(Source records begins)
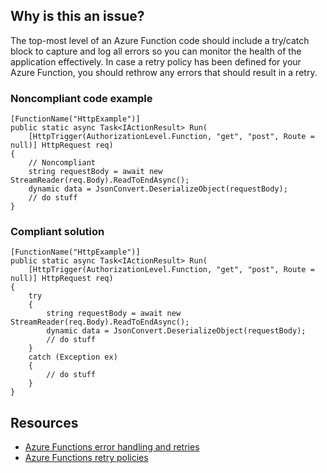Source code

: ## Why is this an issue?
 
The top-most level of an Azure Function code should include a try/catch block to capture and log all errors so you can monitor the health of the application effectively. In case a retry policy has been defined for your Azure Function, you should rethrow any errors that should result in a retry.
 
### Noncompliant code example

    [FunctionName("HttpExample")]
    public static async Task<IActionResult> Run(
        [HttpTrigger(AuthorizationLevel.Function, "get", "post", Route = null)] HttpRequest req)
    {
        // Noncompliant
        string requestBody = await new StreamReader(req.Body).ReadToEndAsync();
        dynamic data = JsonConvert.DeserializeObject(requestBody);
        // do stuff
    }

### Compliant solution

    [FunctionName("HttpExample")]
    public static async Task<IActionResult> Run(
        [HttpTrigger(AuthorizationLevel.Function, "get", "post", Route = null)] HttpRequest req)
    {
        try
        {
            string requestBody = await new StreamReader(req.Body).ReadToEndAsync();
            dynamic data = JsonConvert.DeserializeObject(requestBody);
            // do stuff
        }
        catch (Exception ex)
        {
            // do stuff
        }
    }

## Resources
 
- [Azure Functions error handling and
  retries](https://docs.microsoft.com/en-us/azure/azure-functions/functions-bindings-error-pages?tabs=csharp)
- [Azure
  Functions retry policies](https://docs.microsoft.com/en-us/azure/azure-functions/functions-bindings-error-pages?tabs=csharp#retry-policies-preview)
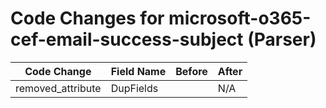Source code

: # Code Changes for microsoft-o365-cef-email-success-subject (Parser)

| Code Change | Field Name | Before | After |
|-------------|------------|--------|-------|
| removed_attribute | DupFields |  | N/A |
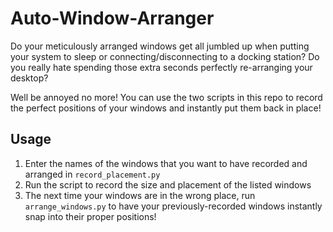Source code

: # Auto-Window-Arranger

Do your meticulously arranged windows get all jumbled up when putting your system to sleep or connecting/disconnecting to a docking station? Do you really hate spending those extra seconds perfectly re-arranging your desktop?

Well be annoyed no more! You can use the two scripts in this repo to record the perfect positions of your windows and instantly put them back in place!

## Usage
1. Enter the names of the windows that you want to have recorded and arranged in `record_placement.py`
2. Run the script to record the size and placement of the listed windows 
3. The next time your windows are in the wrong place, run `arrange_windows.py` to have your previously-recorded windows instantly snap into their proper positions!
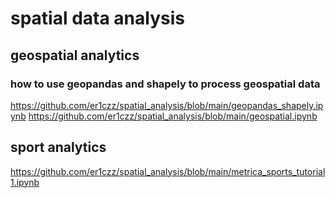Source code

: # spatial data analysis

## geospatial analytics
### how to use geopandas and shapely to process geospatial data
https://github.com/er1czz/spatial_analysis/blob/main/geopandas_shapely.ipynb
https://github.com/er1czz/spatial_analysis/blob/main/geospatial.ipynb

## sport analytics
https://github.com/er1czz/spatial_analysis/blob/main/metrica_sports_tutorial1.ipynb
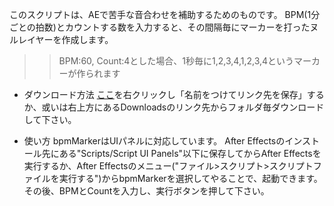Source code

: このスクリプトは、AEで苦手な音合わせを補助するためのものです。
BPM(1分ごとの拍数)とカウントする数を入力すると、その間隔毎にマーカーを打ったヌルレイヤーを作成します。

>> BPM:60, Count:4とした場合、1秒毎に1,2,3,4,1,2,3,4というマーカーが作られます

* ダウンロード方法
[ここ](https://raw.github.com/lian-wired/AE-Scripts/master/bpmMarker/bpmMarker.jss)を右クリックし「名前をつけてリンク先を保存」するか、或いは右上方にあるDownloadsのリンク先からフォルダ毎ダウンロードして下さい。

* 使い方
bpmMarkerはUIパネルに対応しています。
After Effectsのインストール先にある"Scripts/Script UI Panels"以下に保存してからAfter Effectsを実行するか、After Effectsのメニュー("ファイル>スクリプト>スクリプトファイルを実行する")からbpmMarkerを選択してやることで、起動できます。
その後、BPMとCountを入力し、実行ボタンを押して下さい。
(Source records ends)
Word for word, please, restate the lines of the listing from the one holding "3. The next" down to the last line, leaving out any pictures.

3. The next time your windows are in the wrong place, run `arrange_windows.py` to have your previously-recorded windows instantly snap into their proper positions!
Source code

: # spatial data analysis

## geospatial analytics
### how to use geopandas and shapely to process geospatial data
https://github.com/er1czz/spatial_analysis/blob/main/geopandas_shapely.ipynb
https://github.com/er1czz/spatial_analysis/blob/main/geospatial.ipynb

## sport analytics
https://github.com/er1czz/spatial_analysis/blob/main/metrica_sports_tutorial1.ipynb
Source code

: このスクリプトは、AEで苦手な音合わせを補助するためのものです。
BPM(1分ごとの拍数)とカウントする数を入力すると、その間隔毎にマーカーを打ったヌルレイヤーを作成します。

>> BPM:60, Count:4とした場合、1秒毎に1,2,3,4,1,2,3,4というマーカーが作られます

* ダウンロード方法
[ここ](https://raw.github.com/lian-wired/AE-Scripts/master/bpmMarker/bpmMarker.jss)を右クリックし「名前をつけてリンク先を保存」するか、或いは右上方にあるDownloadsのリンク先からフォルダ毎ダウンロードして下さい。

* 使い方
bpmMarkerはUIパネルに対応しています。
After Effectsのインストール先にある"Scripts/Script UI Panels"以下に保存してからAfter Effectsを実行するか、After Effectsのメニュー("ファイル>スクリプト>スクリプトファイルを実行する")からbpmMarkerを選択してやることで、起動できます。
その後、BPMとCountを入力し、実行ボタンを押して下さい。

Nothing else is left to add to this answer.